Carmen Posted Fri 09th of December, 2011 21:30:36 PM
Our physician performed intracutaneous tests for 5 different venoms; 27 injections were given.
What is the proper way to code for this service?
SuperCoder Answered Mon 12th of December, 2011 04:46:59 AM
Allergy testing includes, as technical services, the performance, evaluation, and reading of tests. The physician work of taking a history, performing a physical exam, deciding on the allergy tests to be used, interpretation of results, counseling and prescribing treatment, should be reported using a visit or consultation code as appropriate.
For CPT 95004-95028, indicate one unit for each test performed, for example, if 18 percutaneous tests are done, report procedure code 95004 and indicate 18 units.
CPT 95027 should be reported with the number of intracutaneous injections administered.
Claims reporting percutaneous or intracutaneous tests should be processed for payment (on a per allergen basis) under procedure code 95027.
If intracutaneous (intradermal) sequential and incremental injections (CPT code 95015) and single injection (CPT 95024) tests are performed on the same date of service, both the sequential and incremental injection and single injection test codes may be reported if the tests are different allergens of different dilutions of the same allergen.
The unit of service to report is the number of separate injections.
Do not report both a single injection test and a sequential and incremental injection test for the same dilution of an allergen. For example, if the single injection test for and antigen is positive and the provider proceeds to sequential and incremental injection tests, with three additional different dilutions of the same antigen, the provider may report one unit of service for the single injection test code and three units of service for the sequential and incremental test code.
To code it correctly details needed for the above info.
General Info of number of tests coverage:
The number of tests required may vary widely from patient to patient, depending upon the patient's history.
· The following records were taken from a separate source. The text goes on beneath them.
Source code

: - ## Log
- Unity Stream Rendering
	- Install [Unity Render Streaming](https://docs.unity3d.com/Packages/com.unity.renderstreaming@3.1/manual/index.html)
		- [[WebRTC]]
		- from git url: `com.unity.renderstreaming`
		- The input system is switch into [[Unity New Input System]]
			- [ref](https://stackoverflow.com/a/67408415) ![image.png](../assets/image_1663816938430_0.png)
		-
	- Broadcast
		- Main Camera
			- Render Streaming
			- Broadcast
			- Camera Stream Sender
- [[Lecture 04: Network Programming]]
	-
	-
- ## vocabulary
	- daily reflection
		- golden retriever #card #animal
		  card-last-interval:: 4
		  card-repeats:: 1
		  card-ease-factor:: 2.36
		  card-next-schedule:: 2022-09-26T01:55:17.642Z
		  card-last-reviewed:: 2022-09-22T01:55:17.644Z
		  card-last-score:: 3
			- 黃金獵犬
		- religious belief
There is a limit of 50 percutaneous and up to 20 intracutaneous skin tests per day.
The number of intracutaneous allergy tests eligible for reimbursement per year is 40 (CPT codes 95024 and 95028)
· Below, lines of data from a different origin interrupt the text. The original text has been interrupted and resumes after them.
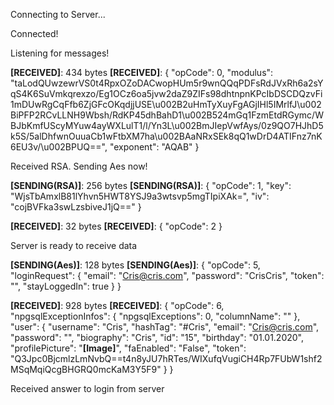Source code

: Connecting to Server...

Connected!

Listening for messages!

**[RECEIVED]**: 434 bytes
**[RECEIVED]**: {
  "opCode": 0,
  "modulus": "taLodQUwzewrVS0t4RpxOZoDACwopHUm5r9wnQQqPDFsRdJVxRh6a2sYqS4K6SuVmkqrexzo/Eg1OCz6oa5jvw2daZ9ZIFs98dhtnpnKPcIbDSCDQzvFi1mDUwRgCqFfb6ZjGFcOKqdjjUSE\u002B2uHmTyXuyFgAGjIHl5IMrlfJ\u002BiPFP2RCvLLNH9Wbsh/RdKP45dhBahD1\u002B524mGq1FzmEtdRGymc/WBJbKmfUScyMYuw4ayWXLulT1/l/Yn3L\u002BmJIepVwfAys/0z9QO7HJhD5k5S/5alDhfwnOuuaCb1wFtbXM7ha\u002BAaNRxSEk8qQ1wDrD4ATIFnz7nK6EU3v/\u002BPUQ==",
  "exponent": "AQAB"
}

Received RSA. Sending Aes now!

**[SENDING(RSA)]**: 256 bytes
**[SENDING(RSA)]**: {
  "opCode": 1,
  "key": "WjsTbAmxlB81lYhvn5HWT8YSJ9a3wtsvp5mgTIpiXAk=",
  "iv": "cojBVFka3swLzsbiveJ1jQ=="
}

**[RECEIVED]**: 32 bytes
**[RECEIVED]**: {
  "opCode": 2
}

Server is ready to receive data

**[SENDING(Aes)]**: 128 bytes
**[SENDING(Aes)]**: {
  "opCode": 5,
  "loginRequest": {
    "email": "Cris@cris.com",
    "password": "CrisCris",
    "token": "",
    "stayLoggedIn": true
  }
}

**[RECEIVED]**: 928 bytes
**[RECEIVED]**: {
  "opCode": 6,
  "npgsqlExceptionInfos": {
    "npgsqlExceptions": 0,
    "columnName": ""
  },
  "user": {
    "username": "Cris",
    "hashTag": "#Cris",
    "email": "Cris@cris.com",
    "password": "",
    "biography": "Cris",
    "id": "15",
    "birthday": "01.01.2020",
    "profilePicture": "**[Image]**",
    "faEnabled": "False",
    "token": "Q3Jpc0BjcmlzLmNvbQ==t4n8yJU7hRTes/WIXufqVugiCH4Rp7FUbW1shf2MSqMqiQcgBHGRQ0mcKaM3Y5F9"
  }
}

Received answer to login from server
Carmen Posted Mon 12th of December, 2011 17:11:50 PM
Can you bill 95015 and 95149 together in the same encounter?
SuperCoder Answered Mon 12th of December, 2011 18:01:05 PM
Not yet witnessed both billed together.
The reason I am not sure of such a scenario is that the code 95149 is for for Professional services, 95149 is code for Professional services including preparation and provision of antigens. [These codes do not, however, include the administration of the allergen therapy.]
If truly both preparation with professional supervision of preparation is provided along with administration of injection in the same session(which I have not witnessed earlier), I think you can bill both, though I am not sure of it.